_PROBLEM TO WORK ON:_
What lines below include the string "deleted"? Pick them out and copy them.

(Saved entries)

┄┄┄┄┄┄┄┄┄┄

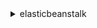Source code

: <details><summary>elasticbeanstalk</summary><blockquote>

- **<details><summary>abort-environment-update</summary><blockquote>**

  * --environment-id
  * --environment-name
  * --cli-input-json
  * --cli-input-yaml
  * --generate-cli-skeleton


- **<details><summary>apply-environment-managed-action</summary><blockquote>**

  * --environment-name
  * --environment-id
  * --action-id
  * --cli-input-json
  * --cli-input-yaml
  * --generate-cli-skeleton


- **<details><summary>associate-environment-operations-role</summary><blockquote>**

  * --environment-name
  * --operations-role
  * --cli-input-json
  * --cli-input-yaml
  * --generate-cli-skeleton


- **<details><summary>check-dns-availability</summary><blockquote>**

  * --cname-prefix
  * --cli-input-json
  * --cli-input-yaml
  * --generate-cli-skeleton


- **<details><summary>compose-environments</summary><blockquote>**

  * --application-name
  * --group-name
  * --version-labels
  * --cli-input-json
  * --cli-input-yaml
  * --generate-cli-skeleton


- **<details><summary>create-application</summary><blockquote>**

  * --application-name
  * --description
  * --resource-lifecycle-config
  * --tags
  * --cli-input-json
  * --cli-input-yaml
  * --generate-cli-skeleton


- **<details><summary>create-application-version</summary><blockquote>**

  * --application-name
  * --version-label
  * --description
  * --source-build-information
  * --source-bundle
  * --build-configuration
  * --auto-create-application
  * --no-auto-create-application
  * --process
  * --no-process
  * --tags
  * --cli-input-json
  * --cli-input-yaml
  * --generate-cli-skeleton


- **<details><summary>create-configuration-template</summary><blockquote>**

  * --application-name
  * --template-name
  * --solution-stack-name
  * --platform-arn
  * --source-configuration
  * --environment-id
  * --description
  * --option-settings
  * --tags
  * --cli-input-json
  * --cli-input-yaml
  * --generate-cli-skeleton


- **<details><summary>create-environment</summary><blockquote>**

  * --application-name
  * --environment-name
  * --group-name
  * --description
  * --cname-prefix
  * --tier
  * --tags
  * --version-label
  * --template-name
  * --solution-stack-name
  * --platform-arn
  * --option-settings
  * --options-to-remove
  * --operations-role
  * --cli-input-json
  * --cli-input-yaml
  * --generate-cli-skeleton


- **<details><summary>create-platform-version</summary><blockquote>**

  * --platform-name
  * --platform-version
  * --platform-definition-bundle
  * --environment-name
  * --option-settings
  * --tags
  * --cli-input-json
  * --cli-input-yaml
  * --generate-cli-skeleton


- **<details><summary>create-storage-location</summary><blockquote>**

  * --cli-input-json
  * --cli-input-yaml
  * --generate-cli-skeleton


- **<details><summary>delete-application</summary><blockquote>**

  * --application-name
  * --terminate-env-by-force
  * --no-terminate-env-by-force
  * --cli-input-json
  * --cli-input-yaml
  * --generate-cli-skeleton


- **<details><summary>delete-application-version</summary><blockquote>**

  * --application-name
  * --version-label
  * --delete-source-bundle
  * --no-delete-source-bundle
  * --cli-input-json
  * --cli-input-yaml
  * --generate-cli-skeleton


- **<details><summary>delete-configuration-template</summary><blockquote>**

  * --application-name
  * --template-name
  * --cli-input-json
  * --cli-input-yaml
  * --generate-cli-skeleton


- **<details><summary>delete-environment-configuration</summary><blockquote>**

  * --application-name
  * --environment-name
  * --cli-input-json
  * --cli-input-yaml
  * --generate-cli-skeleton


- **<details><summary>delete-platform-version</summary><blockquote>**

  * --platform-arn
  * --cli-input-json
  * --cli-input-yaml
  * --generate-cli-skeleton


- **<details><summary>describe-account-attributes</summary><blockquote>**

  * --cli-input-json
  * --cli-input-yaml
  * --generate-cli-skeleton


- **<details><summary>describe-applications</summary><blockquote>**

  * --application-names
  * --cli-input-json
  * --cli-input-yaml
  * --generate-cli-skeleton


- **<details><summary>describe-application-versions</summary><blockquote>**

  * --application-name
  * --version-labels
  * --cli-input-json
  * --cli-input-yaml
  * --starting-token
  * --page-size
  * --max-items
  * --generate-cli-skeleton


- **<details><summary>describe-configuration-options</summary><blockquote>**

  * --application-name
  * --template-name
  * --environment-name
  * --solution-stack-name
  * --platform-arn
  * --options
  * --cli-input-json
  * --cli-input-yaml
  * --generate-cli-skeleton


- **<details><summary>describe-configuration-settings</summary><blockquote>**

  * --application-name
  * --template-name
  * --environment-name
  * --cli-input-json
  * --cli-input-yaml
  * --generate-cli-skeleton


- **<details><summary>describe-environment-health</summary><blockquote>**

  * --environment-name
  * --environment-id
  * --attribute-names
  * --cli-input-json
  * --cli-input-yaml
  * --generate-cli-skeleton


- **<details><summary>describe-environment-managed-action-history</summary><blockquote>**

  * --environment-id
  * --environment-name
  * --max-items
  * --cli-input-json
  * --cli-input-yaml
  * --starting-token
  * --page-size
  * --generate-cli-skeleton


- **<details><summary>describe-environment-managed-actions</summary><blockquote>**

  * --environment-name
  * --environment-id
  * --status
  * --cli-input-json
  * --cli-input-yaml
  * --generate-cli-skeleton


- **<details><summary>describe-environment-resources</summary><blockquote>**

  * --environment-id
  * --environment-name
  * --cli-input-json
  * --cli-input-yaml
  * --generate-cli-skeleton


- **<details><summary>describe-environments</summary><blockquote>**

  * --application-name
  * --version-label
  * --environment-ids
  * --environment-names
  * --include-deleted
  * --no-include-deleted
  * --included-deleted-back-to
  * --cli-input-json
  * --cli-input-yaml
  * --starting-token
  * --page-size
  * --max-items
  * --generate-cli-skeleton


- **<details><summary>describe-events</summary><blockquote>**

  * --application-name
  * --version-label
  * --template-name
  * --environment-id
  * --environment-name
  * --platform-arn
  * --request-id
  * --severity
  * --start-time
  * --end-time
  * --cli-input-json
  * --cli-input-yaml
  * --starting-token
  * --page-size
  * --max-items
  * --generate-cli-skeleton


- **<details><summary>describe-instances-health</summary><blockquote>**

  * --environment-name
  * --environment-id
  * --attribute-names
  * --next-token
  * --cli-input-json
  * --cli-input-yaml
  * --generate-cli-skeleton


- **<details><summary>describe-platform-version</summary><blockquote>**

  * --platform-arn
  * --cli-input-json
  * --cli-input-yaml
  * --generate-cli-skeleton


- **<details><summary>disassociate-environment-operations-role</summary><blockquote>**

  * --environment-name
  * --cli-input-json
  * --cli-input-yaml
  * --generate-cli-skeleton


- **<details><summary>help</summary><blockquote>**

  * 


- **<details><summary>list-available-solution-stacks</summary><blockquote>**

  * --cli-input-json
  * --cli-input-yaml
  * --generate-cli-skeleton


- **<details><summary>list-platform-branches</summary><blockquote>**

  * --filters
  * --max-records
  * --next-token
  * --cli-input-json
  * --cli-input-yaml
  * --generate-cli-skeleton


- **<details><summary>list-platform-versions</summary><blockquote>**

  * --filters
  * --cli-input-json
  * --cli-input-yaml
  * --starting-token
  * --page-size
  * --max-items
  * --generate-cli-skeleton


- **<details><summary>list-tags-for-resource</summary><blockquote>**

  * --resource-arn
  * --cli-input-json
  * --cli-input-yaml
  * --generate-cli-skeleton


- **<details><summary>rebuild-environment</summary><blockquote>**

  * --environment-id
  * --environment-name
  * --cli-input-json
  * --cli-input-yaml
  * --generate-cli-skeleton


- **<details><summary>request-environment-info</summary><blockquote>**

  * --environment-id
  * --environment-name
  * --info-type
  * --cli-input-json
  * --cli-input-yaml
  * --generate-cli-skeleton


- **<details><summary>restart-app-server</summary><blockquote>**

  * --environment-id
  * --environment-name
  * --cli-input-json
  * --cli-input-yaml
  * --generate-cli-skeleton


- **<details><summary>retrieve-environment-info</summary><blockquote>**

  * --environment-id
  * --environment-name
  * --info-type
  * --cli-input-json
  * --cli-input-yaml
  * --generate-cli-skeleton


- **<details><summary>swap-environment-cnames</summary><blockquote>**

  * --source-environment-id
  * --source-environment-name
  * --destination-environment-id
  * --destination-environment-name
  * --cli-input-json
  * --cli-input-yaml
  * --generate-cli-skeleton


- **<details><summary>terminate-environment</summary><blockquote>**

  * --environment-id
  * --environment-name
  * --terminate-resources
  * --no-terminate-resources
  * --force-terminate
  * --no-force-terminate
  * --cli-input-json
  * --cli-input-yaml
  * --generate-cli-skeleton


- **<details><summary>update-application</summary><blockquote>**

  * --application-name
  * --description
  * --cli-input-json
  * --cli-input-yaml
  * --generate-cli-skeleton


- **<details><summary>update-application-resource-lifecycle</summary><blockquote>**

  * --application-name
  * --resource-lifecycle-config
  * --cli-input-json
  * --cli-input-yaml
  * --generate-cli-skeleton


- **<details><summary>update-application-version</summary><blockquote>**

  * --application-name
  * --version-label
  * --description
  * --cli-input-json
  * --cli-input-yaml
  * --generate-cli-skeleton


- **<details><summary>update-configuration-template</summary><blockquote>**

  * --application-name
  * --template-name
  * --description
  * --option-settings
  * --options-to-remove
  * --cli-input-json
  * --cli-input-yaml
  * --generate-cli-skeleton


- **<details><summary>update-environment</summary><blockquote>**

  * --application-name
  * --environment-id
  * --environment-name
  * --group-name
  * --description
  * --tier
  * --version-label
  * --template-name
  * --solution-stack-name
  * --platform-arn
  * --option-settings
  * --options-to-remove
  * --cli-input-json
  * --cli-input-yaml
  * --generate-cli-skeleton


- **<details><summary>update-tags-for-resource</summary><blockquote>**

  * --resource-arn
  * --tags-to-add
  * --tags-to-remove
  * --cli-input-json
  * --cli-input-yaml
  * --generate-cli-skeleton


- **<details><summary>validate-configuration-settings</summary><blockquote>**

  * --application-name
  * --template-name
  * --environment-name
  * --option-settings
  * --cli-input-json
  * --cli-input-yaml
  * --generate-cli-skeleton


- **<details><summary>wait</summary><blockquote>**

  * 


</blockquote></details>
</blockquote></details>
</blockquote></details>
</blockquote></details>
</blockquote></details>
</blockquote></details>
</blockquote></details>
</blockquote></details>
</blockquote></details>
</blockquote></details>
</blockquote></details>
</blockquote></details>
</blockquote></details>
</blockquote></details>
</blockquote></details>
</blockquote></details>
</blockquote></details>
</blockquote></details>
</blockquote></details>
</blockquote></details>
</blockquote></details>
</blockquote></details>
</blockquote></details>
</blockquote></details>
</blockquote></details>
</blockquote></details>
</blockquote></details>
</blockquote></details>
</blockquote></details>
</blockquote></details>
</blockquote></details>
</blockquote></details>
</blockquote></details>
</blockquote></details>
</blockquote></details>
</blockquote></details>
</blockquote></details>
</blockquote></details>
</blockquote></details>
</blockquote></details>
</blockquote></details>
</blockquote></details>
</blockquote></details>
</blockquote></details>
</blockquote></details>
</blockquote></details>
</blockquote></details>
</blockquote></details>
</blockquote></details>
</blockquote></details>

┄┄┄┄┄┄┄┄┄┄

_SOLVED PROBLEM:_
  * --include-deleted
  * --no-include-deleted
  * --included-deleted-back-to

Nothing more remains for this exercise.